Mon être individuel, ce n’est pas mon organisme avec ses tendances et ses affectivités, c’est le monde unitaire des idées qui s’éclaire au sein de cet organisme.
Mes désirs, mes instincts, mes passions, me font simplement appartenir à l’espèce humaine.
Au contraire, le fait qu’un élément idéel s’éclaire et se réalise au sein de ces désirs, instincts et passions, ce fait fonde ma propre individualité.
Par mes désirs et instincts, je suis seulement un homme comme il en est à la douzaine ; par la forme particulière d’idée qui me distingue au sein de la douzaine, je suis « individu ».
Les particularités de ma nature animale ne peuvent me différencier des autres que pour un regard étranger, tandis que par ma pensée, qui est la compréhension active et consciente de l’élément idéel présent en moi, je me distingue moi-même des autres.
Or, on ne peut aucunement dire de l’action du criminel qu’elle jaillit de l’idée.
Ce qui la caractérise, au contraire, c’est justement qu’elle ressort de l’élément extra-idéel du monde.
Toute action basée sur l’élément idéel de l’être est ressentie comme étant une action libre.
Celles qui se basent sur d’autres éléments, que ce soit le joug de la nature, ou une norme morale, sont ressenties comme des actions imposées.
L’homme est libre dans la mesure où il est capable de n’obéir qu’à lui-même, à chaque instant de sa vie.
Une action morale n’est mon action que si elle peut être nommée libre, dans le sens que nous venons de préciser.
Nous n’examinerons pour l’instant que les conditions dans lesquelles une action voulue est ressentie par l’homme comme étant libre ;
Nous verrons plus loin comment cette idée de la liberté, que nous concevons ici d’une manière purement éthique, se réalise dans l’être humain total.
L’action née de la liberté n’exclut pas les lois morales, elle les inclut au contraire ;
Elle se montre seulement supérieure aux actions qui sont simplement dictées par ces lois.

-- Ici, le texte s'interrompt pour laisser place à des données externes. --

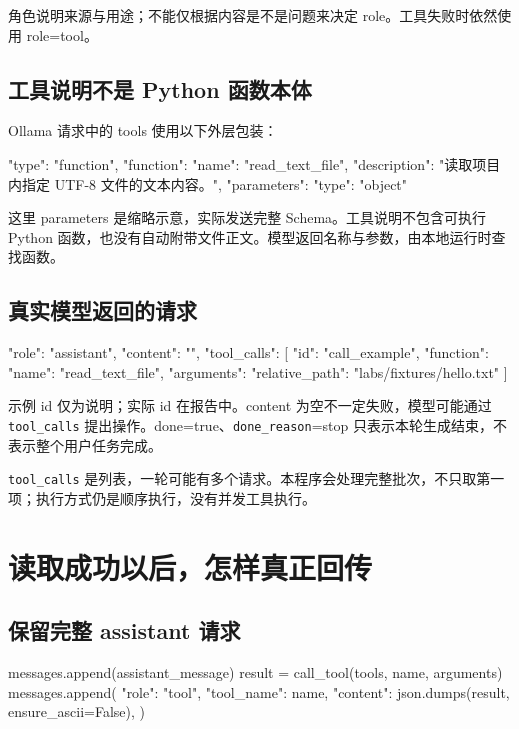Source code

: \documentclass[UTF8,zihao=-4,fontset=fandol]{ctexart}
\begin{document}
角色说明来源与用途；不能仅根据内容是不是问题来决定 role。工具失败时依然使用 role=tool。

\subsection{工具说明不是 Python 函数本体}

Ollama 请求中的 tools 使用以下外层包装：

\begin{Code}
{
  "type": "function",
  "function": {
    "name": "read_text_file",
    "description": "读取项目内指定 UTF-8 文件的文本内容。",
    "parameters": {"type": "object"}
  }
}
\end{Code}

这里 parameters 是缩略示意，实际发送完整 Schema。工具说明不包含可执行 Python 函数，也没有自动附带文件正文。模型返回名称与参数，由本地运行时查找函数。

\subsection{真实模型返回的请求}

\begin{Code}
{
  "role": "assistant",
  "content": "",
  "tool_calls": [{
    "id": "call_example",
    "function": {
      "name": "read_text_file",
      "arguments": {"relative_path": "labs/fixtures/hello.txt"}
    }
  }]
}
\end{Code}

示例 id 仅为说明；实际 id 在报告中。content 为空不一定失败，模型可能通过 \nolinkurl{tool_calls} 提出操作。done=true、\nolinkurl{done_reason}=stop 只表示本轮生成结束，不表示整个用户任务完成。

\nolinkurl{tool_calls} 是列表，一轮可能有多个请求。本程序会处理完整批次，不只取第一项；执行方式仍是顺序执行，没有并发工具执行。

\section{读取成功以后，怎样真正回传}

\subsection{保留完整 assistant 请求}

\begin{Code}
messages.append(assistant_message)
result = call_tool(tools, name, arguments)
messages.append({
    "role": "tool",
    "tool_name": name,
    "content": json.dumps(result, ensure_ascii=False),
})
\end{Code}
\end{document}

Pourquoi mon action servirait-elle moins bien le bonheur de tous, lorsque je l’accomplis par amour, que lorsque je l’accomplis seulement parce que j’ai reconnu le devoir de servir ce bonheur de tous ?
La conception du devoir pur élimine la liberté humaine, parce qu’elle se refuse à tenir compte de l’individuel et qu’elle soumet tous les hommes à une loi uniforme.
La liberté de l’action n’est concevable que du point de vue de l’individualisme éthique.
L’objet de perceptions « homme » a la faculté de se métamorphoser, comme la graine de la plante a la faculté de se développer en plante complète.
La plante se développera selon les lois objectives contenues en elle ; l’homme, par contre, demeurera dans son état imparfait s’il ne s’empare pas en lui-même de la matière à transformer, et ne la métamorphose par sa propre force.
La Nature fait seulement de l’homme une créature naturelle ; la société ne fait de lui qu’un exécuteur de ses lois ; lui seul peut se transformer en être libre.
À un certain degré d’évolution, la Nature le laisse échapper de ses chaînes ; la société mène cette évolution plus loin ; l’homme seul peut la parachever.
« Liberté ! Nom amical, nom humain, qui contiens en toi tout mon plaisir moral tout ce qu’honore le plus mon humanité, et ne me fais serviteur de personne, et ne m’imposes pas simplement un ordre, mais attends ce que mon amour moral reconnaîtra lui-même pour son ordre, parce qu’il se sentirait esclave en regard de toute loi imposée ».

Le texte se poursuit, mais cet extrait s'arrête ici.